Mauro Werkema
A propósito do centenário da Semana de Arte Moderna, que ocorre no dia 22 de fevereiro de 2022, cabe rever a expressiva participação de Minas Gerais no Movimento Modernista Brasileiro. Esta história começa em 10 de junho de 1919 quando Mário de Andrade vem a Mariana para visitar o poeta mineiro Alphonsus de Guimarães, onde fora juiz municipal e já com fértil obra poética que lhe daria, muito anos mais tarde, o reconhecimento como um dos maiores poetas simbolistas brasileiros. Mário relata que “em Mariana, a Católica, fui encontrá-lo na escuridão de sua sala de trabalho, sozinho e grande” e descreve seu encontro como “uma hora de inesquecível sensação a que vivi com ele’. Esta visita trará desdobramentos importantes na história, presença e influência de Minas Gerais no movimento modernista e no estudo, evolução conceitual e preservação da cultura brasileira.

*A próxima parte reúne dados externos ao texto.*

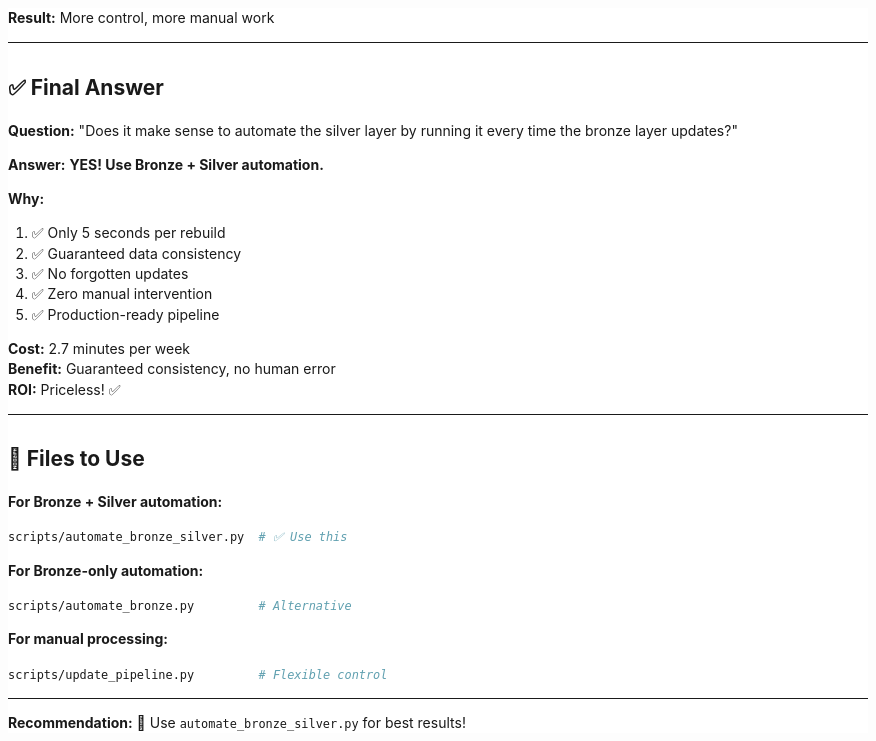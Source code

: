 **Result:** More control, more manual work

---

## ✅ Final Answer

**Question:** "Does it make sense to automate the silver layer by running it every time the bronze layer updates?"

**Answer:** **YES! Use Bronze + Silver automation.**

**Why:**
1. ✅ Only 5 seconds per rebuild
2. ✅ Guaranteed data consistency
3. ✅ No forgotten updates
4. ✅ Zero manual intervention
5. ✅ Production-ready pipeline

**Cost:** 2.7 minutes per week  
**Benefit:** Guaranteed consistency, no human error  
**ROI:** Priceless! ✅

---

## 📁 Files to Use

**For Bronze + Silver automation:**
```bash
scripts/automate_bronze_silver.py  # ✅ Use this
```

**For Bronze-only automation:**
```bash
scripts/automate_bronze.py         # Alternative
```

**For manual processing:**
```bash
scripts/update_pipeline.py         # Flexible control
```

---

**Recommendation:** 🎯 Use `automate_bronze_silver.py` for best results!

Nesta viagem, Mário de Andrade, que lidera a Semana de Arte Moderna de 1922, em São Paulo, conhece Ouro Preto e dirá que encontrou, “perdida entre as montanhas de Minas” e preservada, uma “cidade histórica, artística e cívica”. Em Ouro Preto e cidades históricas mineiras o movimento modernista identificará os elementos de uma “ autêntica arte brasileira”, com uma “autonomia cultural” nas Artes Plásticas, na arquitetura, no conjunto da “obra barroca mineira”, constituindo um excepcional surto de criatividade de artistas, mestres e artesãos, libertando-a dos cânones estéticos importados da Europa. Com o objetivo de mostrar as cidades históricas mineiras e seu esplendor artístico e cultural, Mário organiza em 1924 a famosa caravana de modernistas a Minas, que assiste a Semana Santa de São João del-Rei, vai a Tiradentes e Ouro Preto. Integraram a caravana Oswald de Andrade, Godofredo da Silva Telles, René Thiollier, Tarsila do Amaral, Olívia Guedes Penteado e o poeta de origem suíça em visita ao Brasil, Blaise Cendrars. E dirão que encontraram no século XVIII mineiro o “lastro cultural de uma identidade nacional”.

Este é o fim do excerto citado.